The data

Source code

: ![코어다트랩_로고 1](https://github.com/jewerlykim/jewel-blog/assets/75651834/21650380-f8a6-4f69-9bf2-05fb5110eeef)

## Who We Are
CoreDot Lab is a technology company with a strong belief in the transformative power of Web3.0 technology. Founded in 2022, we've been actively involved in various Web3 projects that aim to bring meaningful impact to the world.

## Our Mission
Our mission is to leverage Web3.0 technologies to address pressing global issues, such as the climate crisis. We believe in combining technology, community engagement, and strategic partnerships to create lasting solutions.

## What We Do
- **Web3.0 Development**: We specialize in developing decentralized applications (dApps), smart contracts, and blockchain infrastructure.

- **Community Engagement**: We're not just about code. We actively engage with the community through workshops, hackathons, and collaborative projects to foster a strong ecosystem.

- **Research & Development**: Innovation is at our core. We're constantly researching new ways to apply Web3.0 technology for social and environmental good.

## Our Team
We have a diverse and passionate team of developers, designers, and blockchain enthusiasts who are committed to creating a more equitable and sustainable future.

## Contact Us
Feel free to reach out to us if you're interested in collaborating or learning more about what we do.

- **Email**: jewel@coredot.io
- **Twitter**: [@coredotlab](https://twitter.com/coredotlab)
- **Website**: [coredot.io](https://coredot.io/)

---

Task objective
Hand back the material above in full, exactly as written.

Solution for this exercise
Source code

: ![코어다트랩_로고 1](https://github.com/jewerlykim/jewel-blog/assets/75651834/21650380-f8a6-4f69-9bf2-05fb5110eeef)

## Who We Are
CoreDot Lab is a technology company with a strong belief in the transformative power of Web3.0 technology. Founded in 2022, we've been actively involved in various Web3 projects that aim to bring meaningful impact to the world.

## Our Mission
Our mission is to leverage Web3.0 technologies to address pressing global issues, such as the climate crisis. We believe in combining technology, community engagement, and strategic partnerships to create lasting solutions.

## What We Do
- **Web3.0 Development**: We specialize in developing decentralized applications (dApps), smart contracts, and blockchain infrastructure.

- **Community Engagement**: We're not just about code. We actively engage with the community through workshops, hackathons, and collaborative projects to foster a strong ecosystem.

- **Research & Development**: Innovation is at our core. We're constantly researching new ways to apply Web3.0 technology for social and environmental good.

## Our Team
We have a diverse and passionate team of developers, designers, and blockchain enthusiasts who are committed to creating a more equitable and sustainable future.

## Contact Us
Feel free to reach out to us if you're interested in collaborating or learning more about what we do.

- **Email**: jewel@coredot.io
- **Twitter**: [@coredotlab](https://twitter.com/coredotlab)
- **Website**: [coredot.io](https://coredot.io/)

---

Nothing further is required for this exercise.